**THE PROBLEM:**
In the data below, reproduce everything exactly except the images.

**DATA FOR THIS TASK:**
=== Section Start ===

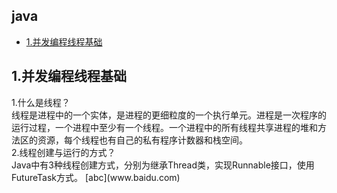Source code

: ## java
* [1.并发编程线程基础](#1)



<h2 id="1">1.并发编程线程基础</h2>
  1.什么是线程？<br>
线程是进程中的一个实体，是进程的更细粒度的一个执行单元。进程是一次程序的运行过程，一个进程中至少有一个线程。一个进程中的所有线程共享进程的堆和方法区的资源，每个线程也有自己的私有程序计数器和栈空间。<br>
  2.线程创建与运行的方式？<br>
  Java中有3种线程创建方式，分别为继承Thread类，实现Runnable接口，使用FutureTask方式。
[abc](www.baidu.com)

=== Section End ===

**OUTPUT BELOW:**
Source code

: ## java
* [1.并发编程线程基础](#1)



<h2 id="1">1.并发编程线程基础</h2>
  1.什么是线程？<br>
线程是进程中的一个实体，是进程的更细粒度的一个执行单元。进程是一次程序的运行过程，一个进程中至少有一个线程。一个进程中的所有线程共享进程的堆和方法区的资源，每个线程也有自己的私有程序计数器和栈空间。<br>
  2.线程创建与运行的方式？<br>
  Java中有3种线程创建方式，分别为继承Thread类，实现Runnable接口，使用FutureTask方式。
[abc](www.baidu.com)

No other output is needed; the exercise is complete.